Und daran wird sich bis zur nächsten Bundestagswahl wohl nichts ändern.
Die sächsische Landesgruppe im Bundestag unterstützt im einzelnen folgende Kritikpunkte und Forderungen der CDU/CSU-Fraktion, die wir als Anträge dem Innenausschuss zur Beratung vorgelegt haben:
Anstatt über immer neue Planstellen im Bundeskriminalamt und beim Bundesgrenzschutz zu debattieren, müssen die bereits bewilligte Stellen endlich besetzt werden. Es ist unverständlich, dass hier immer noch eine Kluft zwischen Soll und Ist-Zustand klafft.
Die Einführung des neuen polizeilichen Informationssystem INPOL-neu ist bisher misslungen, weil die Regierung dafür bislang nur unzureichende Finanzmittel zur Verfügung gestellt hat. Wenn die Unterdeckung aber nicht behoben wird, sind die bislang investierten Steuermillionen rausgeworfenes Geld gewesen.
Die Regierung muss den angestrebten Rückzug des Bundes aus der Finanzierung von Bereitschaftspolizeien stoppen.
Die neuen Aufgaben in der Terrorbekämpfung erfordern eine entsprechende, am besten dezentrale Ausbildung des Bundesgrenzschutzes im Anti-Terror-Training. Nötig sind insbesondere Schulungen, die eine effiziente Überwachung, Beweissicherung und Festnahme gewährleisten.
Es ist skandalös, dass die BGS-Beamten bei ihrer gefährlichen Arbeit von ihrem obersten Dienstherren weiterhin keine moderne und ausreichende Ausrüstung an kugelsicheren Westen bewilligt bekommen.
Die Einführung eines digitalen, abhörsicheren Funksystems für den BGS steht immer noch aus. Damit ist der für die Verbrechensbekämpfung wichtige Informationsvorsprung der Beamten gefährdet.
Es reicht nicht aus, lediglich zusätzliche Planstellen für Polizeivollzugsbeamte zu schaffen, da neu eingestellte Beamte erst in einigen Jahren voll einsatzfähig sind. Vielmehr muss durch eine leistungsgerechte Bezahlung verhindert werden, dass vorhandene, gut ausgebildete und in der Praxis bewährte Kräfte zu privaten Sicherheitsdiensten abwandern.

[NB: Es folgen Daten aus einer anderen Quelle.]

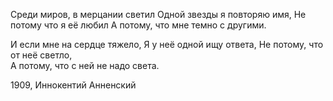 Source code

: Среди миров, в мерцании светил
Одной звезды я повторяю имя, 
Не потому что я её любил
А потому, что мне темно с другими.

И если мне на сердце тяжело,
Я у неё одной ищу ответа, 
Не потому, что от неё светло,  
А потому, что с ней не надо света.

1909, Иннокентий Анненский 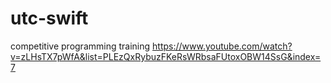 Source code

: # utc-swift
competitive programming training
https://www.youtube.com/watch?v=zLHsTX7pWfA&list=PLEzQxRybuzFKeRsWRbsaFUtoxOBW14SsG&index=7
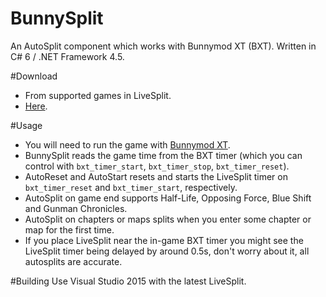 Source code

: BunnySplit
==========

An AutoSplit component which works with Bunnymod XT (BXT). Written in C# 6 / .NET Framework 4.5.

#Download
- From supported games in LiveSplit.
- [Here](http://play.sourceruns.org/BunnySplit/LiveSplit.BunnySplit.dll).

#Usage
- You will need to run the game with [Bunnymod XT](https://github.com/YaLTeR/BunnymodXT).
- BunnySplit reads the game time from the BXT timer (which you can control with `bxt_timer_start`, `bxt_timer_stop`, `bxt_timer_reset`).
- AutoReset and AutoStart resets and starts the LiveSplit timer on `bxt_timer_reset` and `bxt_timer_start`, respectively.
- AutoSplit on game end supports Half-Life, Opposing Force, Blue Shift and Gunman Chronicles.
- AutoSplit on chapters or maps splits when you enter some chapter or map for the first time.
- If you place LiveSplit near the in-game BXT timer you might see the LiveSplit timer being delayed by around 0.5s, don't worry about it, all autosplits are accurate.

#Building
Use Visual Studio 2015 with the latest LiveSplit.
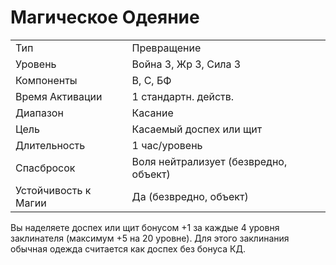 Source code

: 
# Магическое Одеяние

| | |
|---|---|
|Тип|Превращение|
|Уровень| Война 3, Жр 3, Сила 3|
|Компоненты| В, С, БФ|
|Время Активации| 1 стандартн. действ.|
|Диапазон| Касание|
|Цель| Касаемый доспех или щит|
|Длительность| 1 час/уровень|
|Спасбросок| Воля нейтрализует (безвредно, объект)|
|Устойчивость к Магии| Да (безвредно, объект)|

Вы наделяете доспех или щит бонусом
+1 за каждые 4 уровня заклинателя
(максимум +5 на 20 уровне). Для этого
заклинания обычная одежда считается
как доспех без бонуса КД.
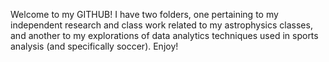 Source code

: Welcome to my GITHUB! I have two folders, one pertaining to my independent research and class work related to my astrophysics classes, and another to my explorations of data analytics techniques used in sports analysis (and specifically soccer). Enjoy!
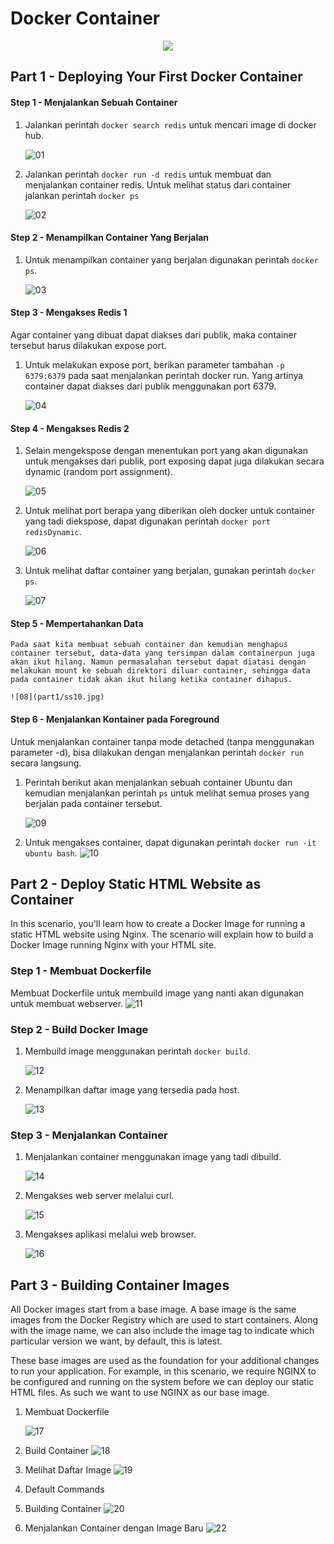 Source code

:# Docker Container

<p align="center">
  <img src="https://www.docker.com/sites/default/files/social/docker_facebook_share.png"/>
</p>

## Part 1 - Deploying Your First Docker Container


#### Step 1 - Menjalankan Sebuah Container
1. Jalankan perintah `docker search redis` untuk mencari image di docker hub.

	![01](part1/ss3.jpg)

2. Jalankan perintah `docker run -d redis` untuk membuat dan menjalankan container redis. Untuk melihat status dari container jalankan perintah `docker ps`

	![02](part1/ss4.jpg)

#### Step 2 - Menampilkan Container Yang Berjalan
1. Untuk menampilkan container yang berjalan digunakan perintah `docker ps`.

	![03](part1/ss5.jpg)

#### Step 3 - Mengakses Redis 1
Agar container yang dibuat dapat diakses dari publik, maka container tersebut harus dilakukan expose port.
1. Untuk melakukan expose port, berikan parameter tambahan `-p 6379:6379` pada saat menjalankan perintah docker run. Yang artinya container dapat diakses dari publik menggunakan port 6379.

	![04](part1/ss6.jpg)


#### Step 4 - Mengakses Redis 2
1. Selain mengekspose dengan menentukan port yang akan digunakan untuk mengakses dari publik,  port exposing dapat juga dilakukan secara dynamic (random port assignment).

	![05](part1/ss7.jpg)

2. Untuk melihat port berapa yang diberikan oleh docker untuk container yang tadi diekspose, dapat digunakan perintah `docker port redisDynamic`.

	![06](part1/ss8.jpg)

3. Untuk melihat daftar container yang berjalan, gunakan perintah `docker ps`.

	![07](part1/ss9.jpg)

#### Step 5 - Mempertahankan Data
	Pada saat kita membuat sebuah container dan kemudian menghapus container tersebut, data-data yang tersimpan dalam containerpun juga akan ikut hilang. Namun permasalahan tersebut dapat diatasi dengan melakukan mount ke sebuah direktori diluar container, sehingga data pada container tidak akan ikut hilang ketika container dihapus.
	
	![08](part1/ss10.jpg)
	
#### Step 6 - Menjalankan Kontainer pada Foreground
Untuk menjalankan container tanpa mode detached (tanpa menggunakan parameter -d), bisa dilakukan dengan menjalankan perintah `docker run` secara langsung.

1. Perintah berikut akan menjalankan sebuah container Ubuntu dan kemudian menjalankan perintah `ps` untuk melihat semua proses yang berjalan pada container tersebut. 	
	
	![09](part1/ss11.jpg)

2. Untuk mengakses container, dapat digunakan perintah `docker run -it ubuntu bash`.
	![10](part1/ss12.jpg)

## Part 2 - Deploy Static HTML Website as Container
In this scenario, you'll learn how to create a Docker Image for running a static HTML website using Nginx. The scenario will explain how to build a Docker Image running Nginx with your HTML site.

### Step 1 - Membuat Dockerfile
Membuat Dockerfile untuk membuild image yang nanti akan digunakan untuk membuat webserver.
	![11](part2/ss1.jpg)
	
### Step 2 - Build Docker Image
1. Membuild image menggunakan perintah `docker build`.

	![12](part2/ss2.jpg)

2. Menampilkan daftar image yang tersedia pada host.

	![13](part2/ss3.jpg)

### Step 3 - Menjalankan Container
1. Menjalankan container menggunakan image yang tadi dibuild.

	![14](part2/ss4.jpg)

2. Mengakses web server melalui curl.

	![15](part2/ss5.jpg)

3. Mengakses aplikasi melalui web browser.

	![16](part2/ss6.jpg)


## Part 3 - Building Container Images
All Docker images start from a base image. A base image is the same images from the Docker Registry which are used to start containers. Along with the image name, we can also include the image tag to indicate which particular version we want, by default, this is latest.

These base images are used as the foundation for your additional changes to run your application. For example, in this scenario, we require NGINX to be configured and running on the system before we can deploy our static HTML files. As such we want to use NGINX as our base image.

1. Membuat Dockerfile

	![17](part3/ss1.jpg)

2. Build Container
	![18](part3/ss2.jpg)


3. Melihat Daftar Image
	![19](part3/ss3.jpg)

4. Default Commands

5. Building Container
	![20](part3/ss4.jpg)

6. Menjalankan Container dengan Image Baru
	![22](part3/ss5.jpg)


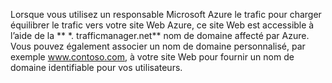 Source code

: Lorsque vous utilisez un responsable Microsoft Azure le trafic pour charger équilibrer le trafic vers votre site Web Azure, ce site Web est accessible à l’aide de la ** \*. trafficmanager.net** nom de domaine affecté par Azure. Vous pouvez également associer un nom de domaine personnalisé, par exemple www.contoso.com, à votre site Web pour fournir un nom de domaine identifiable pour vos utilisateurs. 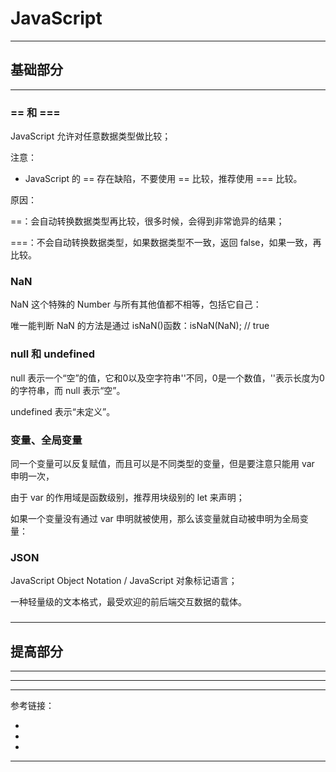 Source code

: # JavaScript

---

## 基础部分

---

### == 和 ===

JavaScript 允许对任意数据类型做比较；

注意：

- JavaScript 的 == 存在缺陷，不要使用 == 比较，推荐使用 === 比较。

原因：

==：会自动转换数据类型再比较，很多时候，会得到非常诡异的结果；

===：不会自动转换数据类型，如果数据类型不一致，返回 false，如果一致，再比较。

### NaN

NaN 这个特殊的 Number 与所有其他值都不相等，包括它自己：

唯一能判断 NaN 的方法是通过 isNaN()函数：isNaN(NaN); // true

### null 和 undefined

null 表示一个“空”的值，它和0以及空字符串''不同，0是一个数值，''表示长度为0的字符串，而 null 表示“空”。

undefined 表示“未定义”。

### 变量、全局变量

同一个变量可以反复赋值，而且可以是不同类型的变量，但是要注意只能用 var 申明一次，

由于 var 的作用域是函数级别，推荐用块级别的 let 来声明；

如果一个变量没有通过 var 申明就被使用，那么该变量就自动被申明为全局变量：

### JSON

JavaScript Object Notation / JavaScript 对象标记语言；

一种轻量级的文本格式，最受欢迎的前后端交互数据的载体。

###

###

###

###

###

---

## 提高部分

---

---







---

参考链接：

- []()
- []()
- []()

---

Angesichts der neuen Bedrohungslage muss der Zivil- und Katastrophenschutz auf einen modernen Stand gebracht und zum Schwerpunkt der Innenpolitik werden.
Neben diesen Einzelforderungen muss die Regierung aber endlich begreifen, dass jedes Politikfeld in einem Zusammenhang mit anderen steht: So wie es keine innere Sicherheit ohne Grenzsicherheit gibt, gibt es auch keine effiziente Bekämpfung von Ausländerextremismus ohne eine wirksame Begrenzung und sicherheitspolitische Kontrolle der Zuwanderung.